The lecture expands on the theme of forbearance within family life. “A hundred forbearances” does not literally mean only one hundred acts of patience; it means enduring humiliation, pressure, and friction without immediately exploding.

The story of Zhang Gongyi is used to illustrate this. When Emperor Gaozong heard that nine generations of the Zhang family lived together without splitting apart, he asked how such harmony was possible. Zhang Gongyi simply wrote the character *ren*—“forbearance” or “endurance”—again and again. That, the lecturer says, was the whole secret.

He then contrasts this with violent toughness. A person may seem fierce and unbeatable for a time, but brute force does not last. He tells local stories about gangsters and bullies whose apparent strength came to a bad end. The moral is plain: ferocity is temporary; softness and restraint endure.

Here the speaker gives two formal notes. The first is the familiar image: the tongue remains because it is soft, while the teeth perish early because they are hard. The second cites Chapter 76 of the *Dao De Jing*: when living, people and plants are soft and tender; when dead, they become stiff and brittle. Therefore softness belongs to life, and hardness belongs to death.

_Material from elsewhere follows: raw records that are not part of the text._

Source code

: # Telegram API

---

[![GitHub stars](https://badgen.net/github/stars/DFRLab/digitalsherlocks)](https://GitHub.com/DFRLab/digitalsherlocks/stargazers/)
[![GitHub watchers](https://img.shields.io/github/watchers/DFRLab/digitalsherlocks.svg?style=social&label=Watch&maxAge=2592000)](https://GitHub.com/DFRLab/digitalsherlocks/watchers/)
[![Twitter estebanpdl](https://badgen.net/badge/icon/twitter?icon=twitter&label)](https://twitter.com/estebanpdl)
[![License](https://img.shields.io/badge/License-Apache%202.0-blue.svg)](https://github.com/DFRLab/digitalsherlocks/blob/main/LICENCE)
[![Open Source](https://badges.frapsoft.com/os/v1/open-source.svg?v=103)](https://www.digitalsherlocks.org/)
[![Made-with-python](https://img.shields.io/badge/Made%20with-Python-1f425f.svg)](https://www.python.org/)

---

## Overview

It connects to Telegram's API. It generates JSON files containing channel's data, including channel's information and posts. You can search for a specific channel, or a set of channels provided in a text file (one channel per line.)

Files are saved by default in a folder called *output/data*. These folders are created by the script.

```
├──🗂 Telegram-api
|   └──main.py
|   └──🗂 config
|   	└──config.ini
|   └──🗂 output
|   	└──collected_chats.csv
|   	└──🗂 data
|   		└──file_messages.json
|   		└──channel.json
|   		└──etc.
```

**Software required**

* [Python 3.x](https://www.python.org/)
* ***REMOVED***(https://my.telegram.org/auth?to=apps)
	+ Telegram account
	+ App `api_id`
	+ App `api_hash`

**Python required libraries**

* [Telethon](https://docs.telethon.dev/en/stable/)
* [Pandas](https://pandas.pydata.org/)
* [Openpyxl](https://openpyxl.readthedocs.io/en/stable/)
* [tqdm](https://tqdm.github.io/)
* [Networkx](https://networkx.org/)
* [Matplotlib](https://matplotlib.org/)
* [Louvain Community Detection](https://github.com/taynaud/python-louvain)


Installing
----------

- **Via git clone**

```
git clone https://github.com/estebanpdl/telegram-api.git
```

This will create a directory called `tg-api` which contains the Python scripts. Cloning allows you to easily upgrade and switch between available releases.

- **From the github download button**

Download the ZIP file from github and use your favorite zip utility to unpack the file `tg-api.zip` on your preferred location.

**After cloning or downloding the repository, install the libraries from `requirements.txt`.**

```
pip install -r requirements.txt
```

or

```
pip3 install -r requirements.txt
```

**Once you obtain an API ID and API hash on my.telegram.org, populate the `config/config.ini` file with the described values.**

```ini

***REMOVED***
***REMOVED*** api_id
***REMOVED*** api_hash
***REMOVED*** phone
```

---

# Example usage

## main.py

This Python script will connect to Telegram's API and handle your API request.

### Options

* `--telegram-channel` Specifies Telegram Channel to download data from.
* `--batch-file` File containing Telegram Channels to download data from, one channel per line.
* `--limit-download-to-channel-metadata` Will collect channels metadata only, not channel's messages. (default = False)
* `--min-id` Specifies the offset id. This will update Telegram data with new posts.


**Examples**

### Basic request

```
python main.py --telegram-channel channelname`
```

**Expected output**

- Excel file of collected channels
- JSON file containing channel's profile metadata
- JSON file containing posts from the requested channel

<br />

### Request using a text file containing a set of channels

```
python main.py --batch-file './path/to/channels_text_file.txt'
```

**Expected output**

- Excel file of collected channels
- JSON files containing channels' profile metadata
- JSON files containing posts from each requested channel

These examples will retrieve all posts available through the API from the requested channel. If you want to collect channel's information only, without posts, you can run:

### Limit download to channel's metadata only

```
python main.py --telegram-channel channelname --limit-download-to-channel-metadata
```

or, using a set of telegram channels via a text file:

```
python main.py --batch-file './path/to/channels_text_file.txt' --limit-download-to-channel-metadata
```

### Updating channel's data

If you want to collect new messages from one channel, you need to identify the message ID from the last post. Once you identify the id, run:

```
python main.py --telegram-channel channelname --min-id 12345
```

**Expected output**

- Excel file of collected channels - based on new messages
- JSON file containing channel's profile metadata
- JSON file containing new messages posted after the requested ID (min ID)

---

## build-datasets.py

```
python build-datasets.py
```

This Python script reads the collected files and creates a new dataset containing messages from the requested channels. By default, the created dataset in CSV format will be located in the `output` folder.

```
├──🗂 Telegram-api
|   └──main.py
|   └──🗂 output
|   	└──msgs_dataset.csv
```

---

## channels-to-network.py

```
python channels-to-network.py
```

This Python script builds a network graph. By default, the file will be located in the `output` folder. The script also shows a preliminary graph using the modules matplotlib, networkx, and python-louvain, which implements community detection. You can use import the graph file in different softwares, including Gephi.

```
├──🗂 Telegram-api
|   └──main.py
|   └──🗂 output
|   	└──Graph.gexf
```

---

He explains this with ordinary observations. A living body is pliant; a corpse becomes rigid. A living branch bends; a dead branch snaps. From this, one can see that softness and weakness are signs of vitality, while rigidity signals decay.

But he makes an important clarification: Laozi is not praising physical weakness as such. This teaching concerns the *state of mind*. A person may be physically strong and still be inwardly coarse and defeated; another may appear mild yet possess true spiritual power. The real meaning is that a gentle, yielding mind can overcome harshness and force.

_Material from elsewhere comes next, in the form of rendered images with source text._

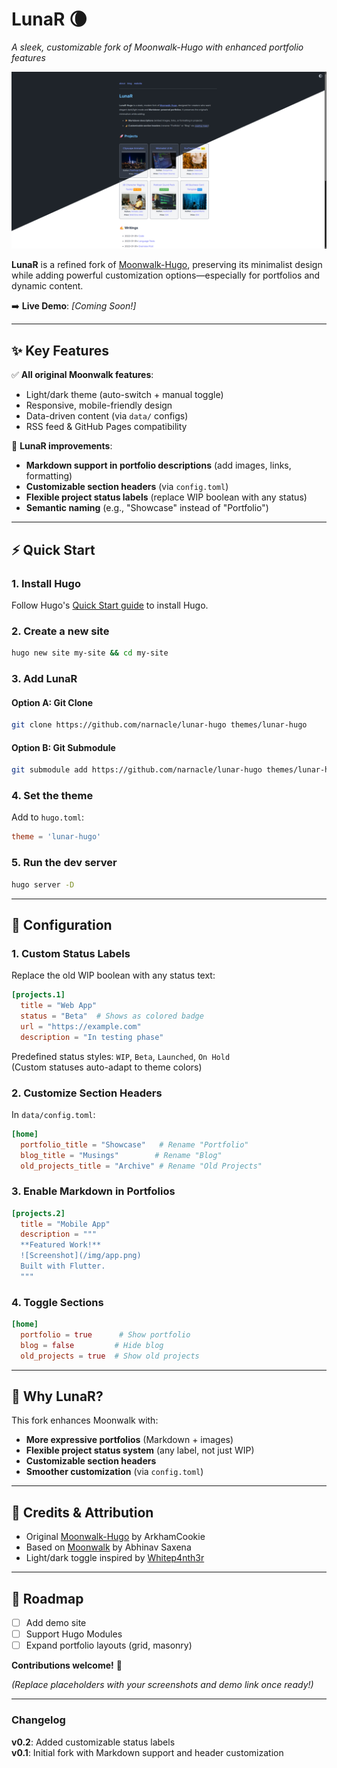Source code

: # **LunaR** 🌘  

*A sleek, customizable fork of Moonwalk-Hugo with enhanced portfolio features*  

![LunaR-Hugo Preview](https://raw.githubusercontent.com/narnacle/lunar-hugo/refs/heads/main/images/tn.png)  

**LunaR** is a refined fork of [Moonwalk-Hugo](https://github.com/ArkhamCookie/moonwalk-hugo), preserving its minimalist design while adding powerful customization options—especially for portfolios and dynamic content.  

➡️ **Live Demo**: *[Coming Soon!]*  

---

## **✨ Key Features**  
✅ **All original Moonwalk features**:  
- Light/dark theme (auto-switch + manual toggle)  
- Responsive, mobile-friendly design  
- Data-driven content (via `data/` configs)  
- RSS feed & GitHub Pages compatibility  

🚀 **LunaR improvements**:  
- **Markdown support in portfolio descriptions** (add images, links, formatting)  
- **Customizable section headers** (via `config.toml`)  
- **Flexible project status labels** (replace WIP boolean with any status)  
- **Semantic naming** (e.g., "Showcase" instead of "Portfolio")  

---

## **⚡ Quick Start**  

### **1. Install Hugo**  
Follow Hugo's [Quick Start guide](https://gohugo.io/getting-started/quick-start/) to install Hugo.  

### **2. Create a new site**  
```sh
hugo new site my-site && cd my-site
```

### **3. Add LunaR**  
#### **Option A: Git Clone**  
```sh
git clone https://github.com/narnacle/lunar-hugo themes/lunar-hugo
```  
#### **Option B: Git Submodule**  
```sh
git submodule add https://github.com/narnacle/lunar-hugo themes/lunar-hugo
```  

### **4. Set the theme**  
Add to `hugo.toml`:  
```toml
theme = 'lunar-hugo'
```  

### **5. Run the dev server**  
```sh
hugo server -D
```  

---

## **🔧 Configuration**  

### **1. Custom Status Labels**  
Replace the old WIP boolean with any status text:  
```toml
[projects.1]
  title = "Web App"
  status = "Beta"  # Shows as colored badge
  url = "https://example.com"
  description = "In testing phase"
```

Predefined status styles: `WIP`, `Beta`, `Launched`, `On Hold`  
(Custom statuses auto-adapt to theme colors)

### **2. Customize Section Headers**  
In `data/config.toml`:  
```toml
[home]
  portfolio_title = "Showcase"   # Rename "Portfolio"
  blog_title = "Musings"        # Rename "Blog" 
  old_projects_title = "Archive" # Rename "Old Projects"
```  

### **3. Enable Markdown in Portfolios**  
```toml
[projects.2]
  title = "Mobile App"
  description = """
  **Featured Work!**  
  ![Screenshot](/img/app.png)  
  Built with Flutter.
  """
```

### **4. Toggle Sections**  
```toml
[home]
  portfolio = true      # Show portfolio
  blog = false         # Hide blog
  old_projects = true  # Show old projects
```  

---

## **🌌 Why LunaR?**  
This fork enhances Moonwalk with:  
- **More expressive portfolios** (Markdown + images)  
- **Flexible project status system** (any label, not just WIP)  
- **Customizable section headers**  
- **Smoother customization** (via `config.toml`)  

---

## **📜 Credits & Attribution**  
- Original [Moonwalk-Hugo](https://github.com/ArkhamCookie/moonwalk-hugo) by ArkhamCookie  
- Based on [Moonwalk](https://github.com/abhinavs/moonwalk) by Abhinav Saxena  
- Light/dark toggle inspired by [Whitep4nth3r](https://whitep4nth3r.com/)  

---

## **🚧 Roadmap**  
- [ ] Add demo site  
- [ ] Support Hugo Modules  
- [ ] Expand portfolio layouts (grid, masonry)  

**Contributions welcome!** 🌟  

*(Replace placeholders with your screenshots and demo link once ready!)*  

---

### Changelog  
**v0.2**: Added customizable status labels  
**v0.1**: Initial fork with Markdown support and header customization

So, he says, “the soft overcomes the hard” and “the weak overcomes the strong” are universal principles, not cynical tricks or secret tactics.

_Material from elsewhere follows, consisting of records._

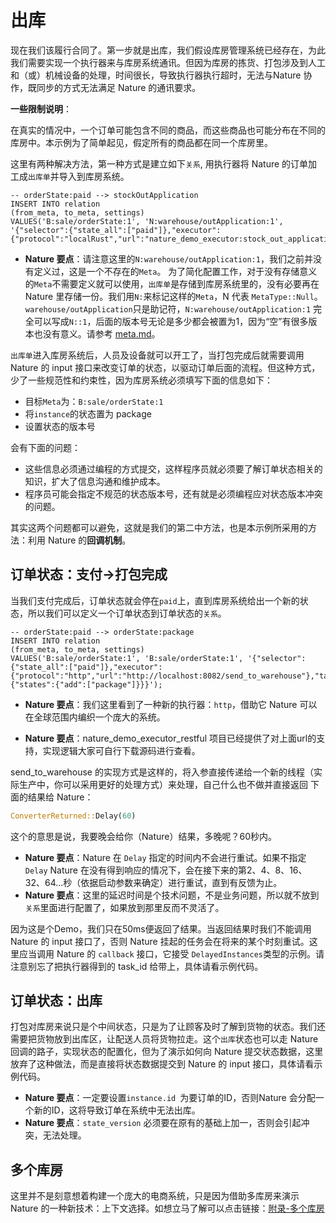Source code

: # 出库

现在我们该履行合同了。第一步就是出库，我们假设库房管理系统已经存在，为此我们需要实现一个执行器来与库房系统通讯。但因为库房的拣货、打包涉及到人工和（或）机械设备的处理，时间很长，导致执行器执行超时，无法与Nature 协作，既同步的方式无法满足 Nature 的通讯要求。

**一些限制说明**：

在真实的情况中，一个订单可能包含不同的商品，而这些商品也可能分布在不同的库房中。本示例为了简单起见，假定所有的商品都在同一个库房里。

这里有两种解决方法，第一种方式是建立如下`关系`, 用执行器将 Nature 的订单加工成`出库单`并导入到库房系统。

```mysql
-- orderState:paid --> stockOutApplication
INSERT INTO relation
(from_meta, to_meta, settings)
VALUES('B:sale/orderState:1', 'N:warehouse/outApplication:1', '{"selector":{"state_all":["paid"]},"executor":{"protocol":"localRust","url":"nature_demo_executor:stock_out_application"}}');
```

- **Nature 要点**：请注意这里的`N:warehouse/outApplication:1`，我们之前并没有定义过，这是一个不存在的`Meta`。 为了简化配置工作，对于没有存储意义的`Meta`不需要定义就可以使用，`出库单`是存储到库房系统里的，没有必要再在 Nature 里存储一份。我们用`N:`来标记这样的`Meta`，N 代表 `MetaType::Null`。`warehouse/outApplication`只是助记符，`N:warehouse/outApplication:1` 完全可以写成`N::1`，后面的版本号无论是多少都会被置为1，因为“空”有很多版本也没有意义。请参考 [meta.md](https://github.com/llxxbb/Nature/blob/master/doc/ZH/help/meta.md)。

`出库单`进入库房系统后，人员及设备就可以开工了，当打包完成后就需要调用 Nature 的 input 接口来改变订单的状态，以驱动订单后面的流程。但这种方式，少了一些规范性和约束性，因为库房系统必须填写下面的信息如下：

- 目标`Meta`为：`B:sale/orderState:1`
- 将`instance`的状态置为 package 
- 设置状态的版本号

会有下面的问题：

- 这些信息必须通过编程的方式提交，这样程序员就必须要了解订单状态相关的知识，扩大了信息沟通和维护成本。
- 程序员可能会指定不规范的状态版本号，还有就是必须编程应对状态版本冲突的问题。

其实这两个问题都可以避免，这就是我们的第二中方法，也是本示例所采用的方法：利用 Nature 的**回调机制**。

## 订单状态：支付->打包完成

当我们支付完成后，订单状态就会停在`paid`上，直到库房系统给出一个新的状态，所以我们可以定义一个订单状态到订单状态的`关系`。

```mysql
-- orderState:paid --> orderState:package
INSERT INTO relation
(from_meta, to_meta, settings)
VALUES('B:sale/orderState:1', 'B:sale/orderState:1', '{"selector":{"state_all":["paid"]},"executor":{"protocol":"http","url":"http://localhost:8082/send_to_warehouse"},"target":{"states":{"add":["package"]}}}');
```

- **Nature 要点**：我们这里看到了一种新的执行器：`http`，借助它 Nature 可以在全球范围内编织一个庞大的系统。

- **Nature 要点**：nature_demo_executor_restful 项目已经提供了对上面url的支持，实现逻辑大家可自行下载源码进行查看。

send_to_warehouse 的实现方式是这样的，将入参直接传递给一个新的线程（实际生产中，你可以采用更好的处理方式）来处理，自己什么也不做并直接返回 下面的结果给 Nature：

```rust
ConverterReturned::Delay(60)
```

这个的意思是说，我要晚会给你（Nature）结果，多晚呢？60秒内。

- **Nature 要点**：Nature 在 `Delay` 指定的时间内不会进行重试。如果不指定 `Delay` Nature 在没有得到响应的情况下，会在接下来的第2、4、8、16、32、64...秒（依据启动参数来确定）进行重试，直到有反馈为止。
- **Nature 要点**：这里的延迟时间是个技术问题，不是业务问题，所以就不放到`关系`里面进行配置了，如果放到那里反而不灵活了。

因为这是个Demo，我们只在50ms便返回了结果。当返回结果时我们不能调用 Nature 的 input 接口了，否则 Nature 挂起的任务会在将来的某个时刻重试。这里应当调用 Nature 的 `callback` 接口，它接受 `DelayedInstances`类型的示例。请注意别忘了把执行器得到的 task_id 给带上，具体请看示例代码。

## 订单状态：出库

打包对库房来说只是个中间状态，只是为了让顾客及时了解到货物的状态。我们还需要把货物放到出库区，让配送人员将货物拉走。这个`出库`状态也可以走 Nature 回调的路子，实现状态的配置化，但为了演示如何向 Nature 提交状态数据，这里放弃了这种做法，而是直接将状态数据提交到 Nature 的 input 接口，具体请看示例代码。

- **Nature 要点**：一定要设置`instance.id `为要订单的ID，否则Nature 会分配一个新的ID，这将导致订单在系统中无法出库。
- **Nature 要点**：`state_version` 必须要在原有的基础上加一，否则会引起冲突，无法处理。

## 多个库房

这里并不是刻意想着构建一个庞大的电商系统，只是因为借助多库房来演示 Nature 的一种新技术：上下文选择。如想立马了解可以点击链接：[附录-多个库房](doc/ZH/emall/emall-appendix-multi-warehouse.md)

The lecture then turns to the line about the fish not leaving the deep waters. Drawing on the *Laozi yishu*, the speaker says Laozi is teaching people how not to be deceived.

A fish is safe when it stays deep below the surface. Once it rises toward the bait, it is easily caught. Human beings are the same. If one remains inwardly steady, does not chase petty advantage, and does not let the mind become restless and greedy, one stays out of danger. But once greed rises, one becomes easy to manipulate.

Lü Chunyang’s explanation is summarized in the same spirit: why does a fish leave the deep? Because it is tempted by food. Why do people leave the Dao? Because they are tempted by profit and craving.

The speaker then launches into many oral examples of fraud—prize scams, false promotions, fake bargains, and everyday tricks. These stories are repetitive and OCR-damaged, but the message is clear: people are cheated because they are greedy for easy gain. If there were no greed, the deception would not work.

Thus, “the fish must not leave the deep” becomes a moral lesson: stay grounded, do not chase bait, and you will not be trapped.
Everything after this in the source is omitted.